De conclusie is dat de vordering van [eiseres] tot hervatting van haar de werkzaamheden als Verzorgende C zonder de bijbehorende digitale taken zal worden afgewezen.
5.10.
Omdat is geoordeeld dat redelijkerwijs van Evean niet gevergd kan worden dat zij [eiseres] nog in staat stelt de door haar aangeboden werkzaamheden als Verzorgende C in aangepaste vorm te verrichten, heeft [eiseres] ook geen recht op de door haar gevorderde betaling van 98,61% van het loon vanaf 28 oktober 2019. Ook deze loonvordering en bijbehorende nevenvorderingen worden afgewezen.
5.11.
Nu in dit vonnis al een beslissing wordt gegeven in de hoofdzaak, is er geen reden meer om een voorlopige voorziening te treffen.
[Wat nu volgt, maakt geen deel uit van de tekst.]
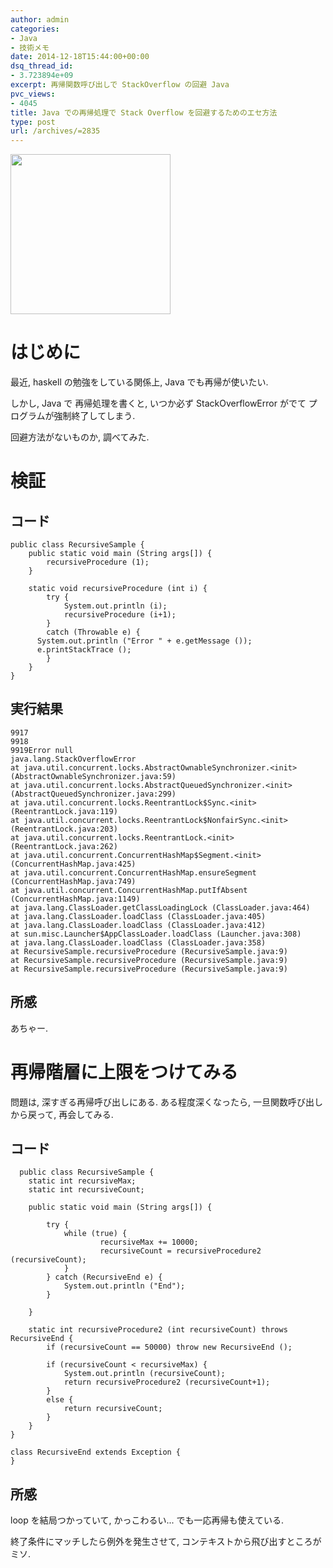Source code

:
 ```yaml
---
author: admin
categories:
- Java
- 技術メモ
date: 2014-12-18T15:44:00+00:00
dsq_thread_id:
- 3.723894e+09
excerpt: 再帰関数呼び出しで StackOverflow の回避 Java
pvc_views:
- 4045
title: Java での再帰処理で Stack Overflow を回避するためのエセ方法
type: post
url: /archives/=2835
---
```


<a href="https://futurismo.biz/wp-content/uploads/java.png"><img alt="" src="https://futurismo.biz/wp-content/uploads/java.png" width="256" height="256" /></a>

はじめに
========

最近, haskell の勉強をしている関係上, Java でも再帰が使いたい.

しかし, Java で 再帰処理を書くと, いつか必ず StackOverflowError がでて
プログラムが強制終了してしまう.

回避方法がないものか, 調べてみた.

検証
====

コード
------

``` {.java}
public class RecursiveSample {
    public static void main (String args[]) {
        recursiveProcedure (1);
    }

    static void recursiveProcedure (int i) {
        try {
            System.out.println (i);
            recursiveProcedure (i+1);
        }
        catch (Throwable e) {
      System.out.println ("Error " + e.getMessage ());
      e.printStackTrace ();
        }
    }
}
```

実行結果
--------

``` {.java}
9917
9918
9919Error null
java.lang.StackOverflowError
at java.util.concurrent.locks.AbstractOwnableSynchronizer.<init>(AbstractOwnableSynchronizer.java:59)
at java.util.concurrent.locks.AbstractQueuedSynchronizer.<init>(AbstractQueuedSynchronizer.java:299)
at java.util.concurrent.locks.ReentrantLock$Sync.<init>(ReentrantLock.java:119)
at java.util.concurrent.locks.ReentrantLock$NonfairSync.<init>(ReentrantLock.java:203)
at java.util.concurrent.locks.ReentrantLock.<init>(ReentrantLock.java:262)
at java.util.concurrent.ConcurrentHashMap$Segment.<init>(ConcurrentHashMap.java:425)
at java.util.concurrent.ConcurrentHashMap.ensureSegment (ConcurrentHashMap.java:749)
at java.util.concurrent.ConcurrentHashMap.putIfAbsent (ConcurrentHashMap.java:1149)
at java.lang.ClassLoader.getClassLoadingLock (ClassLoader.java:464)
at java.lang.ClassLoader.loadClass (ClassLoader.java:405)
at java.lang.ClassLoader.loadClass (ClassLoader.java:412)
at sun.misc.Launcher$AppClassLoader.loadClass (Launcher.java:308)
at java.lang.ClassLoader.loadClass (ClassLoader.java:358)
at RecursiveSample.recursiveProcedure (RecursiveSample.java:9)
at RecursiveSample.recursiveProcedure (RecursiveSample.java:9)
at RecursiveSample.recursiveProcedure (RecursiveSample.java:9)
```

所感
----

あちゃー.

再帰階層に上限をつけてみる
==========================

問題は, 深すぎる再帰呼び出しにある. ある程度深くなったら,
一旦関数呼び出しから戻って, 再会してみる.

コード
------

``` {.java}
  public class RecursiveSample {
    static int recursiveMax;
    static int recursiveCount;

    public static void main (String args[]) {

        try {
            while (true) {
                    recursiveMax += 10000;
                    recursiveCount = recursiveProcedure2 (recursiveCount);
            }
        } catch (RecursiveEnd e) {
            System.out.println ("End");
        }

    }

    static int recursiveProcedure2 (int recursiveCount) throws RecursiveEnd {
        if (recursiveCount == 50000) throw new RecursiveEnd ();

        if (recursiveCount < recursiveMax) {
            System.out.println (recursiveCount);
            return recursiveProcedure2 (recursiveCount+1);
        }
        else {
            return recursiveCount;
        }
    }
}

class RecursiveEnd extends Exception {
}
```

所感
----

loop を結局つかっていて, かっこわるい... でも一応再帰も使えている.

終了条件にマッチしたら例外を発生させて,
コンテキストから飛び出すところがミソ.
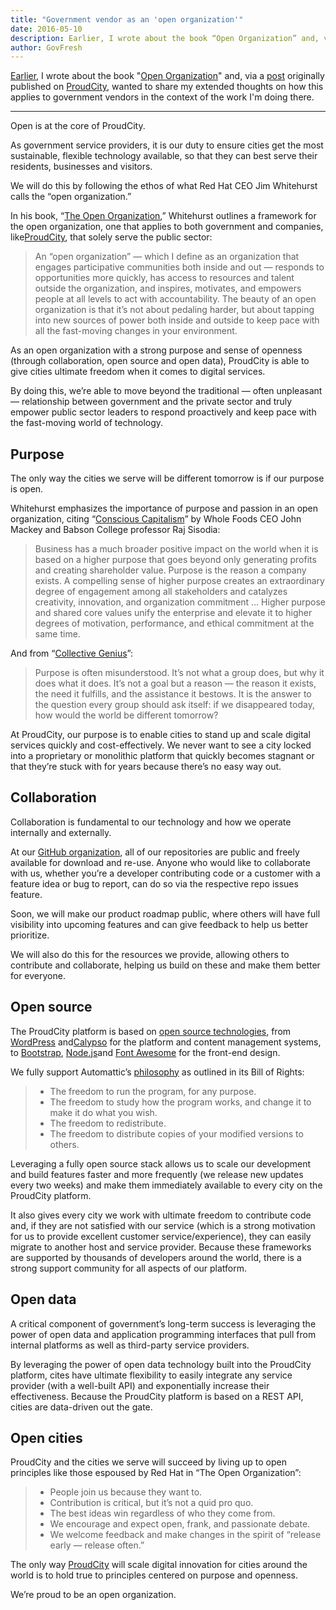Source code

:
 ```yaml
---
title: "Government vendor as an 'open organization'"
date: 2016-05-10
description: Earlier, I wrote about the book “Open Organization” and, via a post originally published on ProudCity, wanted to share my extended thoughts on how this applies to government vendors in the context of the work I’m doing there.
author: GovFresh
---
```


<a href="http://www.govfresh.com/2016/05/government-open-organization/">Earlier</a>, I wrote about the book "<a href="http://www.govfresh.com/2016/05/government-open-organization/">Open Organization</a>" and, via a <a href="https://proudcity.com/proudcity-open-organization/">post</a> originally published on <a href="https://proudcity.com">ProudCity</a>, wanted to share my extended thoughts on how this applies to government vendors in the context of the work I'm doing there.

---

Open is at the core of ProudCity.

As government service providers, it is our duty to ensure cities get the most sustainable, flexible technology available, so that they can best serve their residents, businesses and visitors.

We will do this by following the ethos of what Red Hat CEO Jim Whitehurst calls the “open organization.”

In his book, “<a href="https://www.redhat.com/en/explore/the-open-organization-book">The Open Organization</a>,” Whitehurst outlines a framework for the open organization, one that applies to both government and companies, like<a href="https://proudcity.com/">ProudCity</a>, that solely serve the public sector:

<blockquote>An “open organization” — which I define as an organization that engages participative communities both inside and out — responds to opportunities more quickly, has access to resources and talent outside the organization, and inspires, motivates, and empowers people at all levels to act with accountability. The beauty of an open organization is that it’s not about pedaling harder, but about tapping into new sources of power both inside and outside to keep pace with all the fast-moving changes in your environment.</blockquote>

As an open organization with a strong purpose and sense of openness (through collaboration, open source and open data), ProudCity is able to give cities ultimate freedom when it comes to digital services.

By doing this, we’re able to move beyond the traditional — often unpleasant — relationship between government and the private sector and truly empower public sector leaders to respond proactively and keep pace with the fast-moving world of technology.

<h2>Purpose</h2>

The only way the cities we serve will be different tomorrow is if our purpose is open.

Whitehurst emphasizes the importance of purpose and passion in an open organization, citing “<a href="http://www.amazon.com/Conscious-Capitalism-Liberating-Heroic-Business/dp/1422144208">Conscious Capitalism</a>” by Whole Foods CEO John Mackey and Babson College professor Raj Sisodia:

<blockquote>Business has a much broader positive impact on the world when it is based on a higher purpose that goes beyond only generating profits and creating shareholder value. Purpose is the reason a company exists. A compelling sense of higher purpose creates an extraordinary degree of engagement among all stakeholders and catalyzes creativity, innovation, and organization commitment … Higher purpose and shared core values unify the enterprise and elevate it to higher degrees of motivation, performance, and ethical commitment at the same time.</blockquote>

And from “<a href="http://www.amazon.com/Collective-Genius-Practice-Leading-Innovation/dp/1422130029">Collective Genius</a>”:

<blockquote>Purpose is often misunderstood. It’s not what a group does, but why it does what it does. It’s not a goal but a reason — the reason it exists, the need it fulfills, and the assistance it bestows. It is the answer to the question every group should ask itself: if we disappeared today, how would the world be different tomorrow?</blockquote>

At ProudCity, our purpose is to enable cities to stand up and scale digital services quickly and cost-effectively. We never want to see a city locked into a proprietary or monolithic platform that quickly becomes stagnant or that they’re stuck with for years because there’s no easy way out.

<h2>Collaboration</h2>

Collaboration is fundamental to our technology and how we operate internally and externally.

At our <a href="https://github.com/proudcity">GitHub organization</a>, all of our repositories are public and freely available for download and re-use. Anyone who would like to collaborate with us, whether you’re a developer contributing code or a customer with a feature idea or bug to report, can do so via the respective repo issues feature.

Soon, we will make our product roadmap public, where others will have full visibility into upcoming features and can give feedback to help us better prioritize.

We will also do this for the resources we provide, allowing others to contribute and collaborate, helping us build on these and make them better for everyone.

<h2>Open source</h2>

The ProudCity platform is based on <a href="https://proudcity.com/tech">open source technologies</a>, from <a href="https://wordpress.org/">WordPress</a> and<a href="https://developer.wordpress.com/calypso/">Calypso</a> for the platform and content management systems, to <a href="http://getbootstrap.com/">Bootstrap</a>, <a href="https://nodejs.org/en/">Node.js</a>and <a href="https://fortawesome.github.io/Font-Awesome/">Font Awesome</a> for the front-end design.

We fully support Automattic’s <a href="https://wordpress.org/about/philosophy/">philosophy</a> as outlined in its Bill of Rights:

<blockquote>
<ul>
 	<li>The freedom to run the program, for any purpose.</li>
 	<li>The freedom to study how the program works, and change it to make it do what you wish.</li>
 	<li>The freedom to redistribute.</li>
 	<li>The freedom to distribute copies of your modified versions to others.</li>
</ul>
</blockquote>

Leveraging a fully open source stack allows us to scale our development and build features faster and more frequently (we release new updates every two weeks) and make them immediately available to every city on the ProudCity platform.

It also gives every city we work with ultimate freedom to contribute code and, if they are not satisfied with our service (which is a strong motivation for us to provide excellent customer service/experience), they can easily migrate to another host and service provider. Because these frameworks are supported by thousands of developers around the world, there is a strong support community for all aspects of our platform.

<h2>Open data</h2>

A critical component of government’s long-term success is leveraging the power of open data and application programming interfaces that pull from internal platforms as well as third-party service providers.

By leveraging the power of open data technology built into the ProudCity platform, cites have ultimate flexibility to easily integrate any service provider (with a well-built API) and exponentially increase their effectiveness. Because the ProudCity platform is based on a REST API, cities are data-driven out the gate.

<h2>Open cities</h2>

ProudCity and the cities we serve will succeed by living up to open principles like those espoused by Red Hat in “The Open Organization”:

<blockquote>
<ul>
 	<li>People join us because they want to.</li>
 	<li>Contribution is critical, but it’s not a quid pro quo.</li>
 	<li>The best ideas win regardless of who they come from.</li>
 	<li>We encourage and expect open, frank, and passionate debate.</li>
 	<li>We welcome feedback and make changes in the spirit of “release early — release often.”</li>
</ul>
</blockquote>

The only way <a href="https://proudcity.com">ProudCity</a> will scale digital innovation for cities around the world is to hold true to principles centered on purpose and openness.

We’re proud to be an open organization.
Voor dat geval heeft [eiseres] ter zitting haar vordering tot het treffen van een voorlopige voorziening ingetrokken. Bovendien kan een dergelijke voorziening alleen worden getroffen voor de duur van het geding (artikel 223 van het Wetboek van Burgerlijke Rechtsvordering).
5.12.
Op de zitting hebben partijen aangegeven over en weer geen aanspraak te maken op een proceskostenveroordeling, ongeacht de uitkomst van de procedure, zodat partijen ieder de eigen proceskosten dragen. Overigens merkt de kantonrechter op dat op grond van artikel 7:658b lid 6 BW [eiseres] in dit geval alleen in de proceskosten kan worden veroordeeld in geval van kennelijk onredelijk gebruik van het procesrecht. Daarvan is geen sprake.

6.De beslissing

De kantonrechter:
6.1.
wijst de vordering af;
6.2.
bepaalt dat iedere partij de eigen proceskosten draagt.
Dit vonnis is gewezen door mr. P.J. Jansen en op bovengenoemde datum in het openbaar uitgesproken in aanwezigheid van de griffier.